> _DATA_
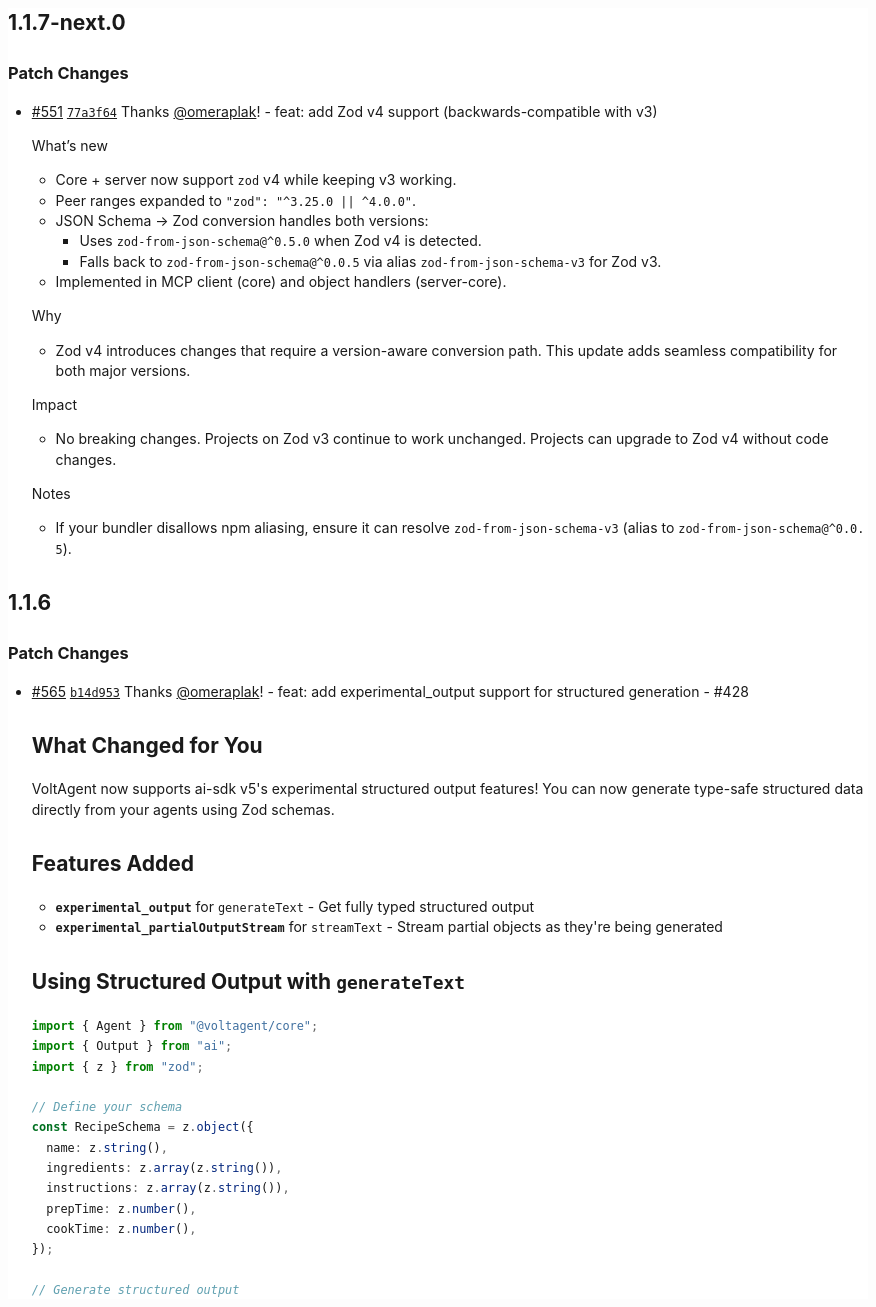 ## 1.1.7-next.0

### Patch Changes

- [#551](https://github.com/VoltAgent/voltagent/pull/551) [`77a3f64`](https://github.com/VoltAgent/voltagent/commit/77a3f64dea6e8a06fbbd72878711efa9ceb90bc3) Thanks [@omeraplak](https://github.com/omeraplak)! - feat: add Zod v4 support (backwards-compatible with v3)

  What’s new
  - Core + server now support `zod` v4 while keeping v3 working.
  - Peer ranges expanded to `"zod": "^3.25.0 || ^4.0.0"`.
  - JSON Schema → Zod conversion handles both versions:
    - Uses `zod-from-json-schema@^0.5.0` when Zod v4 is detected.
    - Falls back to `zod-from-json-schema@^0.0.5` via alias `zod-from-json-schema-v3` for Zod v3.
  - Implemented in MCP client (core) and object handlers (server-core).

  Why
  - Zod v4 introduces changes that require a version-aware conversion path. This update adds seamless compatibility for both major versions.

  Impact
  - No breaking changes. Projects on Zod v3 continue to work unchanged. Projects can upgrade to Zod v4 without code changes.

  Notes
  - If your bundler disallows npm aliasing, ensure it can resolve `zod-from-json-schema-v3` (alias to `zod-from-json-schema@^0.0.5`).

## 1.1.6

### Patch Changes

- [#565](https://github.com/VoltAgent/voltagent/pull/565) [`b14d953`](https://github.com/VoltAgent/voltagent/commit/b14d95345f0bce653931ff27e5dac59e4750c123) Thanks [@omeraplak](https://github.com/omeraplak)! - feat: add experimental_output support for structured generation - #428

  ## What Changed for You

  VoltAgent now supports ai-sdk v5's experimental structured output features! You can now generate type-safe structured data directly from your agents using Zod schemas.

  ## Features Added
  - **`experimental_output`** for `generateText` - Get fully typed structured output
  - **`experimental_partialOutputStream`** for `streamText` - Stream partial objects as they're being generated

  ## Using Structured Output with `generateText`

  ```typescript
  import { Agent } from "@voltagent/core";
  import { Output } from "ai";
  import { z } from "zod";

  // Define your schema
  const RecipeSchema = z.object({
    name: z.string(),
    ingredients: z.array(z.string()),
    instructions: z.array(z.string()),
    prepTime: z.number(),
    cookTime: z.number(),
  });

  // Generate structured output
  ```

> _PROMPT_
Set down exactly the lines from the one that contains "## Using Structured" to the final line above, both included, and nothing more.

> _EXERCISE RESULT_
  ## Using Structured Output with `generateText`

  ```typescript
  import { Agent } from "@voltagent/core";
  import { Output } from "ai";
  import { z } from "zod";

  // Define your schema
  const RecipeSchema = z.object({
    name: z.string(),
    ingredients: z.array(z.string()),
    instructions: z.array(z.string()),
    prepTime: z.number(),
    cookTime: z.number(),
  });

  // Generate structured output
  ```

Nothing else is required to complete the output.